A FOCUS ON customer data, a total addressable market estimate and an ongoing collaboration between marketing and sales are crucial ingredients for a successful ABM segmentation strategy, according to Kevin O’Malley, VP-Marketing at SalesLoft, a sales enablement platform.
With this strategy, the company has seen 115% improvement in conversion to appointments from marketing leads.
“The first step is to get your data right and get the data you need for your accounts and customers that provides a stable foundation so you can benchmark where you are … with your customers,” he said.
SalesLoft analyzed data on current valuable customers, including attributes such as target industries, revenue, brand strength, companies backed by venture capital and sales team size.

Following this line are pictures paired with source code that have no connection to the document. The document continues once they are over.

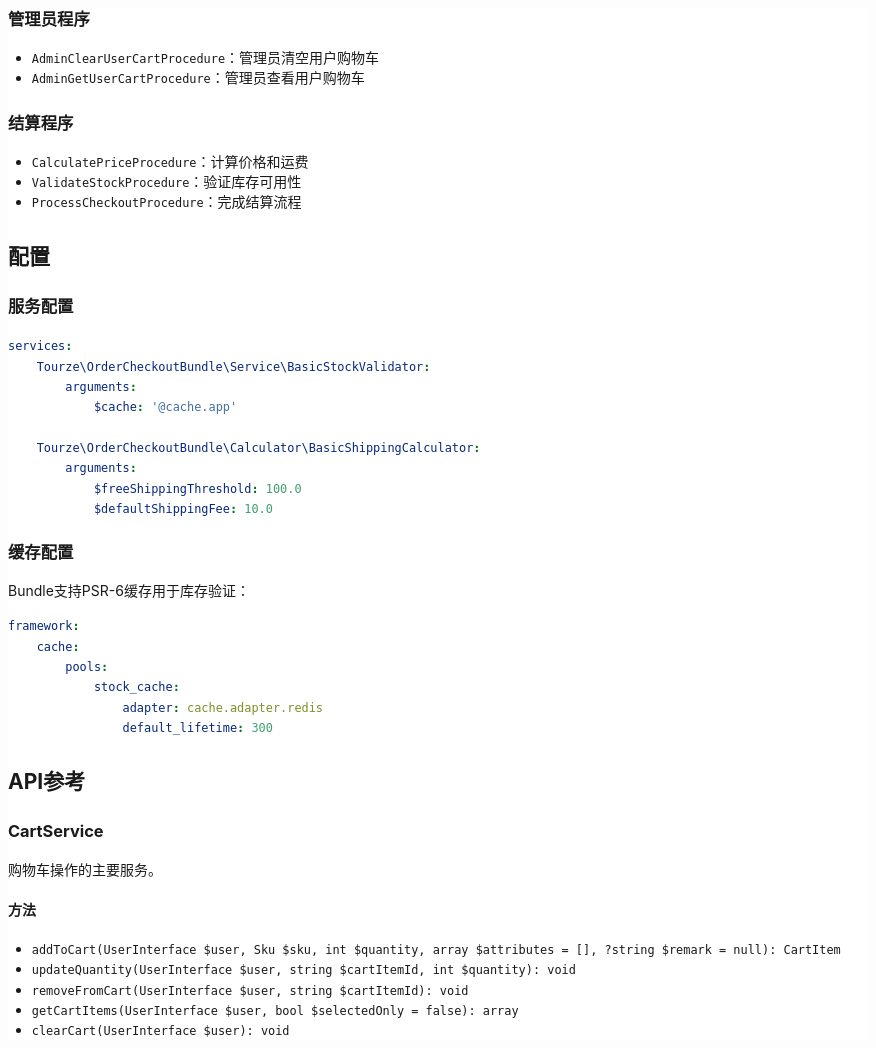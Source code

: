 ### 管理员程序

- `AdminClearUserCartProcedure`：管理员清空用户购物车
- `AdminGetUserCartProcedure`：管理员查看用户购物车

### 结算程序

- `CalculatePriceProcedure`：计算价格和运费
- `ValidateStockProcedure`：验证库存可用性
- `ProcessCheckoutProcedure`：完成结算流程

## 配置

### 服务配置

```yaml
services:
    Tourze\OrderCheckoutBundle\Service\BasicStockValidator:
        arguments:
            $cache: '@cache.app'

    Tourze\OrderCheckoutBundle\Calculator\BasicShippingCalculator:
        arguments:
            $freeShippingThreshold: 100.0
            $defaultShippingFee: 10.0
```

### 缓存配置

Bundle支持PSR-6缓存用于库存验证：

```yaml
framework:
    cache:
        pools:
            stock_cache:
                adapter: cache.adapter.redis
                default_lifetime: 300
```

## API参考

### CartService

购物车操作的主要服务。

#### 方法

- `addToCart(UserInterface $user, Sku $sku, int $quantity, array $attributes = [], ?string $remark = null): CartItem`
- `updateQuantity(UserInterface $user, string $cartItemId, int $quantity): void`
- `removeFromCart(UserInterface $user, string $cartItemId): void`
- `getCartItems(UserInterface $user, bool $selectedOnly = false): array`
- `clearCart(UserInterface $user): void`
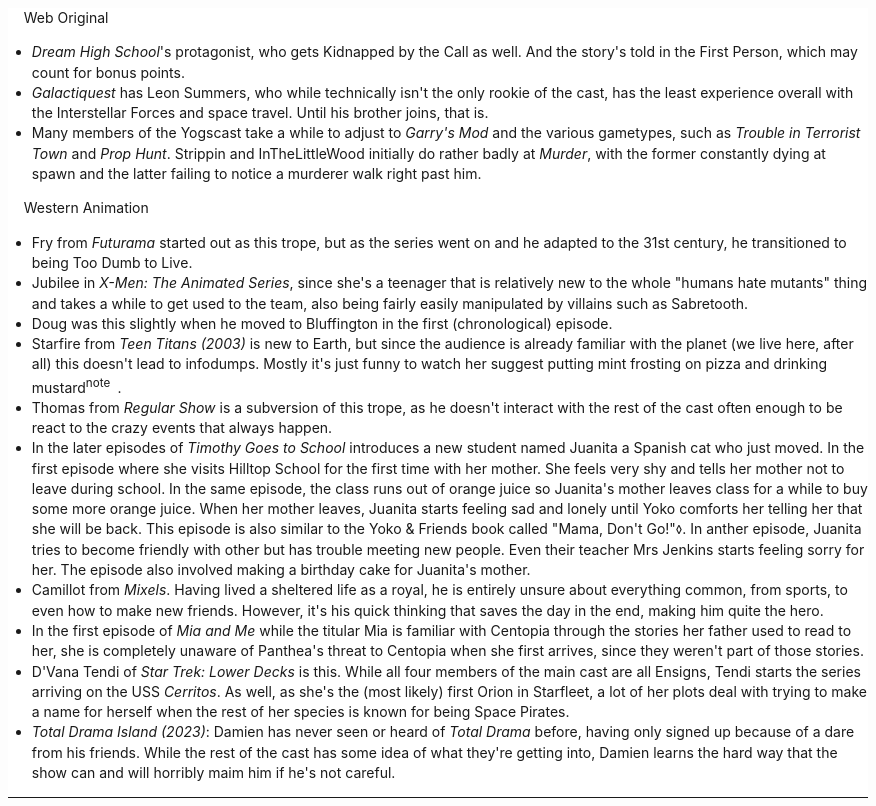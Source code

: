     Web Original 

-   _Dream High School_'s protagonist, who gets Kidnapped by the Call as well. And the story's told in the First Person, which may count for bonus points.
-   _Galactiquest_ has Leon Summers, who while technically isn't the only rookie of the cast, has the least experience overall with the Interstellar Forces and space travel. Until his brother joins, that is.
-   Many members of the Yogscast take a while to adjust to _Garry's Mod_ and the various gametypes, such as _Trouble in Terrorist Town_ and _Prop Hunt_. Strippin and InTheLittleWood initially do rather badly at _Murder_, with the former constantly dying at spawn and the latter failing to notice a murderer walk right past him.

    Western Animation 

-   Fry from _Futurama_ started out as this trope, but as the series went on and he adapted to the 31st century, he transitioned to being Too Dumb to Live.
-   Jubilee in _X-Men: The Animated Series_, since she's a teenager that is relatively new to the whole "humans hate mutants" thing and takes a while to get used to the team, also being fairly easily manipulated by villains such as Sabretooth.
-   Doug was this slightly when he moved to Bluffington in the first (chronological) episode.
-   Starfire from _Teen Titans (2003)_ is new to Earth, but since the audience is already familiar with the planet (we live here, after all) this doesn't lead to infodumps. Mostly it's just funny to watch her suggest putting mint frosting on pizza and drinking mustard<sup>note&nbsp;</sup> .
-   Thomas from _Regular Show_ is a subversion of this trope, as he doesn't interact with the rest of the cast often enough to be react to the crazy events that always happen.
-   In the later episodes of _Timothy Goes to School_ introduces a new student named Juanita a Spanish cat who just moved. In the first episode where she visits Hilltop School for the first time with her mother. She feels very shy and tells her mother not to leave during school. In the same episode, the class runs out of orange juice so Juanita's mother leaves class for a while to buy some more orange juice. When her mother leaves, Juanita starts feeling sad and lonely until Yoko comforts her telling her that she will be back. This episode is also similar to the Yoko & Friends book called "Mama, Don't Go!"<small>◊</small>. In anther episode, Juanita tries to become friendly with other but has trouble meeting new people. Even their teacher Mrs Jenkins starts feeling sorry for her. The episode also involved making a birthday cake for Juanita's mother.
-   Camillot from _Mixels_. Having lived a sheltered life as a royal, he is entirely unsure about everything common, from sports, to even how to make new friends. However, it's his quick thinking that saves the day in the end, making him quite the hero.
-   In the first episode of _Mia and Me_ while the titular Mia is familiar with Centopia through the stories her father used to read to her, she is completely unaware of Panthea's threat to Centopia when she first arrives, since they weren't part of those stories.
-   D'Vana Tendi of _Star Trek: Lower Decks_ is this. While all four members of the main cast are all Ensigns, Tendi starts the series arriving on the USS _Cerritos_. As well, as she's the (most likely) first Orion in Starfleet, a lot of her plots deal with trying to make a name for herself when the rest of her species is known for being Space Pirates.
-   _Total Drama Island (2023)_: Damien has never seen or heard of _Total Drama_ before, having only signed up because of a dare from his friends. While the rest of the cast has some idea of what they're getting into, Damien learns the hard way that the show can and will horribly maim him if he's not careful.

___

O’Malley and his team were then able to estimate SalesLoft’s total addressable market.
“It’s important that marketing and sales become aligned in the account selection process.” Kevin O’Malley, SalesLoft
“If I understand the total market potential, it’s easier for me to start pulling lists of accounts within our database, as well as accounts not in the database,” he said.

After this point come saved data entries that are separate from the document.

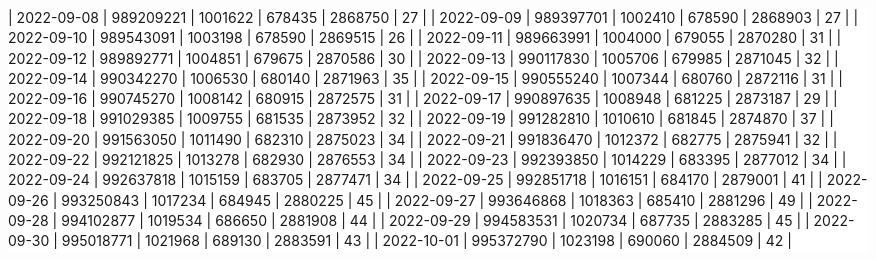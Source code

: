 | 2022-09-08 | 989209221 | 1001622 | 678435 | 2868750 | 27 |
| 2022-09-09 | 989397701 | 1002410 | 678590 | 2868903 | 27 |
| 2022-09-10 | 989543091 | 1003198 | 678590 | 2869515 | 26 |
| 2022-09-11 | 989663991 | 1004000 | 679055 | 2870280 | 31 |
| 2022-09-12 | 989892771 | 1004851 | 679675 | 2870586 | 30 |
| 2022-09-13 | 990117830 | 1005706 | 679985 | 2871045 | 32 |
| 2022-09-14 | 990342270 | 1006530 | 680140 | 2871963 | 35 |
| 2022-09-15 | 990555240 | 1007344 | 680760 | 2872116 | 31 |
| 2022-09-16 | 990745270 | 1008142 | 680915 | 2872575 | 31 |
| 2022-09-17 | 990897635 | 1008948 | 681225 | 2873187 | 29 |
| 2022-09-18 | 991029385 | 1009755 | 681535 | 2873952 | 32 |
| 2022-09-19 | 991282810 | 1010610 | 681845 | 2874870 | 37 |
| 2022-09-20 | 991563050 | 1011490 | 682310 | 2875023 | 34 |
| 2022-09-21 | 991836470 | 1012372 | 682775 | 2875941 | 32 |
| 2022-09-22 | 992121825 | 1013278 | 682930 | 2876553 | 34 |
| 2022-09-23 | 992393850 | 1014229 | 683395 | 2877012 | 34 |
| 2022-09-24 | 992637818 | 1015159 | 683705 | 2877471 | 34 |
| 2022-09-25 | 992851718 | 1016151 | 684170 | 2879001 | 41 |
| 2022-09-26 | 993250843 | 1017234 | 684945 | 2880225 | 45 |
| 2022-09-27 | 993646868 | 1018363 | 685410 | 2881296 | 49 |
| 2022-09-28 | 994102877 | 1019534 | 686650 | 2881908 | 44 |
| 2022-09-29 | 994583531 | 1020734 | 687735 | 2883285 | 45 |
| 2022-09-30 | 995018771 | 1021968 | 689130 | 2883591 | 43 |
| 2022-10-01 | 995372790 | 1023198 | 690060 | 2884509 | 42 |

The account selection process was a concerted effort between sales and marketing, with marketing in charge.
“Marketing really needs to lead that process,” O’Malley said. “It’s important that marketing and sales become aligned in the account selection process.” SalesLoft has also layered predictive intelligence into the process.
As a result of the legwork and account research, as well as predictive intelligence used to surface additional data, SalesLoft was able to segment 2,000 accounts into three “tiers of value” agreed upon by sales and marketing. The top tier were its top 20 accounts. Tier two consists of 200 accounts, and the rest fit into its third tier. The top tier has the highest budget and sales resources allocation and the highest level of personalization.
“Those are the accounts we placed the big bets on,” O’Malley said. Top tier strategy included mapping out all buyers within an account and personalizing content to each individual in the form of content, such as high-touch direct mail, personalized video and personalized infographics. Phone and email are also used.
SalesLoft has also hosted three targeted events in the past year. The most recent one took place in January 2017 in New York City, where the CEO sent 70 personalized invites to senior-level executives in its top 20 tier. The open rate for emailed invitations was 76%, and 35% of invitees registered for the event.
“This was a great example of a focused email from a top-level executive of ours to top-level executives at target accounts that shows we’re dedicated to demonstrating the value of the product to them,” O’Malley said. “Predictive takes personalization and turns it from a vehicle into a data-driven result.”
Engaging with tier two accounts is a multi-touch, multi-channel approach that is more focused on arming the sales development and account executive teams with resources they need “to drive accounts forward.”
The third tier — the remaining 1,780 accounts — get outbound prospecting and brand awareness efforts with traditional demand gen assets, including social media.